In the last few decades, the customers are made available with an increased amount of choices for particular goods or services. In such a situation to ensure that the customer chooses our product among others, it becomes important to communicate and inform about the innovative features and quality offered through the product and make a space in customers’ minds. This task is achieved by promoting the product at regular intervals. Promotion plays a major role in raising customer awareness of the product, generates sales, and hence repeats purchases. Repeat purchase is an important phenomenon among the consumers that often measures their loyalty towards a brand. The higher is the repeat purchase value, it can be said that the better a firm is doing to keep customers loyal. This chapter focuses on determining the optimal promotional effort policies for a consumer durable product by assuming that the single purchase and the repeat purchase of a product are generated through the combined effect of mass and differentiated promotions in a segmented market.

Promotional strategies are often targeted to a potential market chosen in accordance with the firm’s product type. Once target market is decided, market segmentation is carried out to divide the broad target market into subsets of consumers who have common needs and priorities, and then designing and implementing strategies are done to target them. Market segmentation plays an important role in development of the marketing strategies. Different customers have different needs, and it is impossible to satisfy all customers treating them alike. Promotional policies for the products are built by considering the heterogeneity in the potential market. Firms that identify the specific needs of the groups of customers are able to develop the right offer for the submarkets and obtain a competitive advantage over other firms. The concept of market segmentation emerged, as the market-oriented thought evolved among the firms. Market segmentation has thus become the building block of the effective promotional planning. It partitions the markets into groups of potential customers on the basis of geographic, demographic, and psychographic variables and behavioural customer characteristics.
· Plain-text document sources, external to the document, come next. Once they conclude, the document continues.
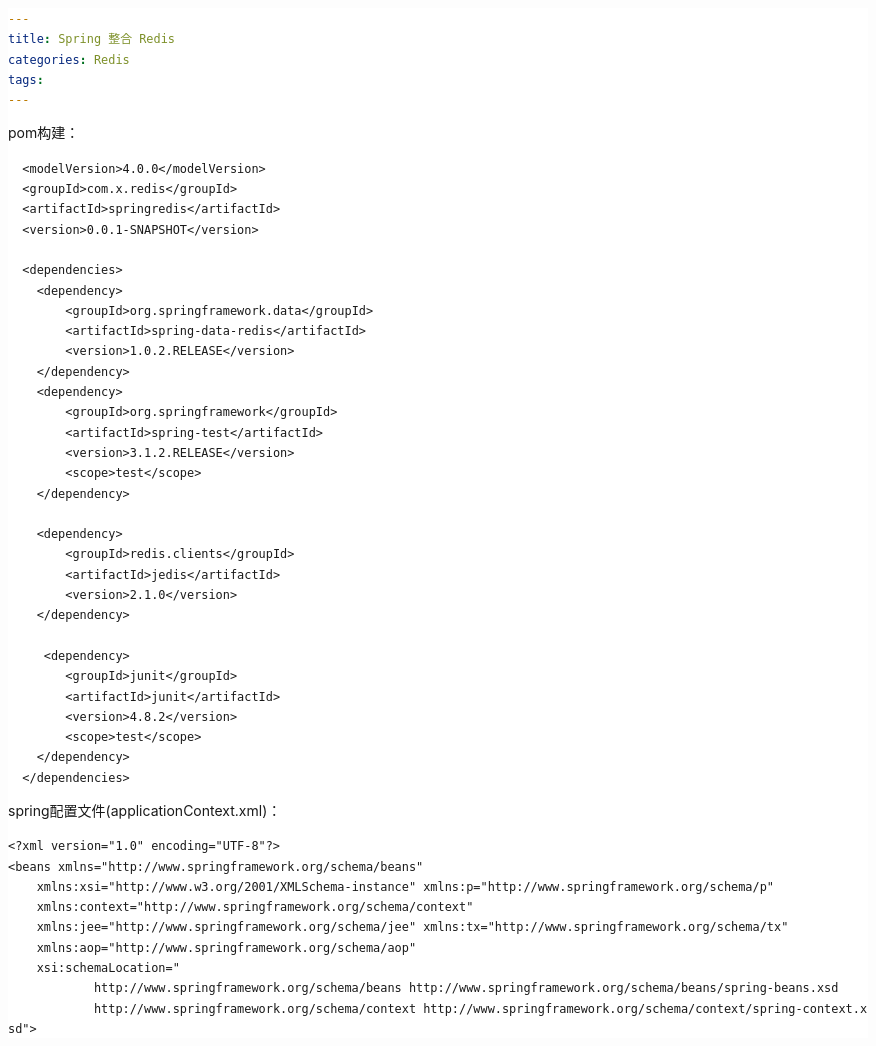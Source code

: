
 ```yaml
---
title: Spring 整合 Redis
categories: Redis
tags: 
---
```

pom构建：

    
    
      <modelVersion>4.0.0</modelVersion>
      <groupId>com.x.redis</groupId>
      <artifactId>springredis</artifactId>
      <version>0.0.1-SNAPSHOT</version>
      
      <dependencies>
      	<dependency>
      		<groupId>org.springframework.data</groupId>
      		<artifactId>spring-data-redis</artifactId>
      		<version>1.0.2.RELEASE</version>
      	</dependency>
      	<dependency>
      		<groupId>org.springframework</groupId>
      		<artifactId>spring-test</artifactId>
      		<version>3.1.2.RELEASE</version>
      		<scope>test</scope>
      	</dependency>
      	
      	<dependency>
      		<groupId>redis.clients</groupId>
      		<artifactId>jedis</artifactId>
      		<version>2.1.0</version>
      	</dependency>
      	
      	 <dependency>
      		<groupId>junit</groupId>
      		<artifactId>junit</artifactId>
      		<version>4.8.2</version>
      		<scope>test</scope>
      	</dependency>
      </dependencies>

  
spring配置文件(applicationContext.xml)：  

    
    
    <?xml version="1.0" encoding="UTF-8"?>
    <beans xmlns="http://www.springframework.org/schema/beans"
    	xmlns:xsi="http://www.w3.org/2001/XMLSchema-instance" xmlns:p="http://www.springframework.org/schema/p"
    	xmlns:context="http://www.springframework.org/schema/context"
    	xmlns:jee="http://www.springframework.org/schema/jee" xmlns:tx="http://www.springframework.org/schema/tx"
    	xmlns:aop="http://www.springframework.org/schema/aop"
    	xsi:schemaLocation="
    			http://www.springframework.org/schema/beans http://www.springframework.org/schema/beans/spring-beans.xsd
    			http://www.springframework.org/schema/context http://www.springframework.org/schema/context/spring-context.xsd">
Once the segmentation process is complete, the next step following it is choosing the targeting strategies that can be implemented. The firm must decide whether they want to choose segment-specific or mass (differentiated) promotional strategies. Mass promotion is implemented by treating the market as homogeneous and giving common message in all the segments through mass communication, the effect of which reaches each of the segments proportionally known as spectrum effect. However, the preferences of customers may differ, and same offering may not affect all potential customers and urge them towards product adoption. If firms ignore these differences, another competing firm can market similar product serving specific groups, and this may lead to losing customers. Segment-specific promotion recognizes this diversified customer base and takes into consideration the varying consumers in different segments. The promotional messages are constructed accordingly here. Both the mass- and segment-specific strategies play important roles and have their own advantages. Firms generally promote their product in the market at both the levels mass and segment. In this chapter, we assume that the evolution of sales of the product is through mass and differentiated promotions and build a control model for determining the promotional policies that maximizes the total profit constrained on the total budget. The promotion effort policies are generated by using the maximum principle. The model proposed is continuous in nature, but in practical the data available is discrete. Also the model is nonlinear and becomes NP-hard in nature. Thus we have used Lingo11 to solve the discretized version and show the model application.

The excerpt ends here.